>>
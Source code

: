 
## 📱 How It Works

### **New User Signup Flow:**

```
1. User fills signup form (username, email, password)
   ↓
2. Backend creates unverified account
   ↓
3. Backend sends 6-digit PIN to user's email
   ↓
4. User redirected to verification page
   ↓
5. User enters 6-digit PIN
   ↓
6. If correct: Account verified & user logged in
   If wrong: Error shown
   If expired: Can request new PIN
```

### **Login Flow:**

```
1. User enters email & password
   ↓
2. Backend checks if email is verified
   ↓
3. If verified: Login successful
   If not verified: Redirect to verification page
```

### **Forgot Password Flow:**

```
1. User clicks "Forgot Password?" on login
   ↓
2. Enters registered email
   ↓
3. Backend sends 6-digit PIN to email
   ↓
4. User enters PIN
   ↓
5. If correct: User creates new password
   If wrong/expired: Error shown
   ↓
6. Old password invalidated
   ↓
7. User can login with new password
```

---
<<
>>
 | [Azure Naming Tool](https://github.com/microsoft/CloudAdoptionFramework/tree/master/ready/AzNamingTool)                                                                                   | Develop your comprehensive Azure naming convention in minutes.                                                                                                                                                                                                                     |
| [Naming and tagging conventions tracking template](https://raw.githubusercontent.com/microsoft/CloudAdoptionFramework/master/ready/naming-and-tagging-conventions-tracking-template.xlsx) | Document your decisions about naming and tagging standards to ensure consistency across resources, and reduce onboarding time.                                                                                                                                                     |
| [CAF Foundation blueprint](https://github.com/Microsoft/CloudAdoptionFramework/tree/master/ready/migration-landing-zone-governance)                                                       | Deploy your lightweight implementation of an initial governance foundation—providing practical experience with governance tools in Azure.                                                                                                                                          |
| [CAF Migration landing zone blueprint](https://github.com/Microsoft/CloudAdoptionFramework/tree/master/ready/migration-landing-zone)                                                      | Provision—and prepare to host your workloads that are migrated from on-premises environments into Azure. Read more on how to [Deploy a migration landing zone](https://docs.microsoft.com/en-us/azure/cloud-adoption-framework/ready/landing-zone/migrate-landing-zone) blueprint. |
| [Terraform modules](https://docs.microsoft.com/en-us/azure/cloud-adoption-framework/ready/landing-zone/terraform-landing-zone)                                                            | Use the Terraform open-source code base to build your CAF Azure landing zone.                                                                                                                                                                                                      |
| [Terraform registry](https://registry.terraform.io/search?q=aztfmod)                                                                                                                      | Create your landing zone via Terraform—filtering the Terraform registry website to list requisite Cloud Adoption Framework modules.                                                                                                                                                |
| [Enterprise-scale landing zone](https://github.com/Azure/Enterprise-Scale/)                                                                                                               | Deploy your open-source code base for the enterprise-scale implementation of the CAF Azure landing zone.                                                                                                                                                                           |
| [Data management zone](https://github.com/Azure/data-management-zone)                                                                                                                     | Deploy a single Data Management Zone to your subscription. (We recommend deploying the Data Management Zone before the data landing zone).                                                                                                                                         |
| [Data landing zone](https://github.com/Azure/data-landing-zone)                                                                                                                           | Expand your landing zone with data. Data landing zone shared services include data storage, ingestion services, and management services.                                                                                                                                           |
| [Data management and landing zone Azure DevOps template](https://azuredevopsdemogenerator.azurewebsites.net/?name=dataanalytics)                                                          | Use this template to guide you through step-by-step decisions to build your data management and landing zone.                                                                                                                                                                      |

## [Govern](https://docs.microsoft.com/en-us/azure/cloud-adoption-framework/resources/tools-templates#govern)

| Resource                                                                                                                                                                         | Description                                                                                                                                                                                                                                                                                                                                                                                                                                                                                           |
<<
The task ::
Some lines in the records above contain "correct". Count them and give the number only.

Written answer ::
2